What needs to be done:
Return the records below word for word.

Data to examine:
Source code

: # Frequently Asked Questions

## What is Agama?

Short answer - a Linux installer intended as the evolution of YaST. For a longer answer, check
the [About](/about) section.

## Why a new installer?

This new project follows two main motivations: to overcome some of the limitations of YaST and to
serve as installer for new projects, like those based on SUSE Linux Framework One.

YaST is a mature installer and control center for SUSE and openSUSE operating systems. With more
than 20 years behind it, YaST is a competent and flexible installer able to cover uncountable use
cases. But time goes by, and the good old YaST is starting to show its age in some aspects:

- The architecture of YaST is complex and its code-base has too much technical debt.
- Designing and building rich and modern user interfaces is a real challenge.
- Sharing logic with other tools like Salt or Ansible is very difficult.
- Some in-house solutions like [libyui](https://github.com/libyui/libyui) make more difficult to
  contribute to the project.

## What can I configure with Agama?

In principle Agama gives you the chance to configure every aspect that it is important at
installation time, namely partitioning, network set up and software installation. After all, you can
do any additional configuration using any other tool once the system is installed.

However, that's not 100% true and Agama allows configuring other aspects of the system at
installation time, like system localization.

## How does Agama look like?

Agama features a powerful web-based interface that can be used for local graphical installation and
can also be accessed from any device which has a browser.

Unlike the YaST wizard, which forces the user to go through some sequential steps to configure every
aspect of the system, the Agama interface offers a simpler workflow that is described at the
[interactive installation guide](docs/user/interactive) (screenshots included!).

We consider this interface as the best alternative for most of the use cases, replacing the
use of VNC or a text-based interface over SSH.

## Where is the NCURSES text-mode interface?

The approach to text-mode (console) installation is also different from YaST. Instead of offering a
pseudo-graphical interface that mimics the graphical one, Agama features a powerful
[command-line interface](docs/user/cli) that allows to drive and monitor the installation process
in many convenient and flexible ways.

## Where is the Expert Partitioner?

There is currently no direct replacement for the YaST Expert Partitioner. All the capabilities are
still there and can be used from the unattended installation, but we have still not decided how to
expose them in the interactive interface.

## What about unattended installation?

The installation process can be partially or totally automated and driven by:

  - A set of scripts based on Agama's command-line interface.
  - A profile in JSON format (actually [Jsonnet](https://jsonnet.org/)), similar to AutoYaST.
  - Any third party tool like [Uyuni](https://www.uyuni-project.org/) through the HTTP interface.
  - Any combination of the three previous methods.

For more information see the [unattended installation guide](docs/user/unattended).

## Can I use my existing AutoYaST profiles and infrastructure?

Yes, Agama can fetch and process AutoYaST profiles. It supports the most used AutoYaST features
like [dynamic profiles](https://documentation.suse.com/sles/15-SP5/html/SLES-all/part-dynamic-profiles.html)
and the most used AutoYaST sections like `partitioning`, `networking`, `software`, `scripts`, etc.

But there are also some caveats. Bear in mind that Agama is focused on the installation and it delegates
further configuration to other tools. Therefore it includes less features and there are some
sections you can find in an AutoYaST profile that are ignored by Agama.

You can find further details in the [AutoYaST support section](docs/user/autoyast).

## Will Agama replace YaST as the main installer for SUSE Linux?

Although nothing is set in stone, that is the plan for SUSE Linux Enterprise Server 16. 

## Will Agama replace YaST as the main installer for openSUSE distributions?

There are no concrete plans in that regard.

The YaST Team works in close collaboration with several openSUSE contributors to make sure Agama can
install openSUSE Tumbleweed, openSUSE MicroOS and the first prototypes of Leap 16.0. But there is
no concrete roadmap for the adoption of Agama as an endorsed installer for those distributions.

Expected output:
Source code

: # Frequently Asked Questions

## What is Agama?

Short answer - a Linux installer intended as the evolution of YaST. For a longer answer, check
the [About](/about) section.

## Why a new installer?

This new project follows two main motivations: to overcome some of the limitations of YaST and to
serve as installer for new projects, like those based on SUSE Linux Framework One.

YaST is a mature installer and control center for SUSE and openSUSE operating systems. With more
than 20 years behind it, YaST is a competent and flexible installer able to cover uncountable use
cases. But time goes by, and the good old YaST is starting to show its age in some aspects:

- The architecture of YaST is complex and its code-base has too much technical debt.
- Designing and building rich and modern user interfaces is a real challenge.
- Sharing logic with other tools like Salt or Ansible is very difficult.
- Some in-house solutions like [libyui](https://github.com/libyui/libyui) make more difficult to
  contribute to the project.

## What can I configure with Agama?

In principle Agama gives you the chance to configure every aspect that it is important at
installation time, namely partitioning, network set up and software installation. After all, you can
do any additional configuration using any other tool once the system is installed.

However, that's not 100% true and Agama allows configuring other aspects of the system at
installation time, like system localization.

## How does Agama look like?

Agama features a powerful web-based interface that can be used for local graphical installation and
can also be accessed from any device which has a browser.

Unlike the YaST wizard, which forces the user to go through some sequential steps to configure every
aspect of the system, the Agama interface offers a simpler workflow that is described at the
[interactive installation guide](docs/user/interactive) (screenshots included!).

We consider this interface as the best alternative for most of the use cases, replacing the
use of VNC or a text-based interface over SSH.

## Where is the NCURSES text-mode interface?

The approach to text-mode (console) installation is also different from YaST. Instead of offering a
pseudo-graphical interface that mimics the graphical one, Agama features a powerful
[command-line interface](docs/user/cli) that allows to drive and monitor the installation process
in many convenient and flexible ways.

## Where is the Expert Partitioner?

There is currently no direct replacement for the YaST Expert Partitioner. All the capabilities are
still there and can be used from the unattended installation, but we have still not decided how to
expose them in the interactive interface.

## What about unattended installation?

The installation process can be partially or totally automated and driven by:

  - A set of scripts based on Agama's command-line interface.
  - A profile in JSON format (actually [Jsonnet](https://jsonnet.org/)), similar to AutoYaST.
  - Any third party tool like [Uyuni](https://www.uyuni-project.org/) through the HTTP interface.
  - Any combination of the three previous methods.

For more information see the [unattended installation guide](docs/user/unattended).

## Can I use my existing AutoYaST profiles and infrastructure?

Yes, Agama can fetch and process AutoYaST profiles. It supports the most used AutoYaST features
like [dynamic profiles](https://documentation.suse.com/sles/15-SP5/html/SLES-all/part-dynamic-profiles.html)
and the most used AutoYaST sections like `partitioning`, `networking`, `software`, `scripts`, etc.

But there are also some caveats. Bear in mind that Agama is focused on the installation and it delegates
further configuration to other tools. Therefore it includes less features and there are some
sections you can find in an AutoYaST profile that are ignored by Agama.

You can find further details in the [AutoYaST support section](docs/user/autoyast).

## Will Agama replace YaST as the main installer for SUSE Linux?

Although nothing is set in stone, that is the plan for SUSE Linux Enterprise Server 16. 

## Will Agama replace YaST as the main installer for openSUSE distributions?

There are no concrete plans in that regard.

The YaST Team works in close collaboration with several openSUSE contributors to make sure Agama can
install openSUSE Tumbleweed, openSUSE MicroOS and the first prototypes of Leap 16.0. But there is
no concrete roadmap for the adoption of Agama as an endorsed installer for those distributions.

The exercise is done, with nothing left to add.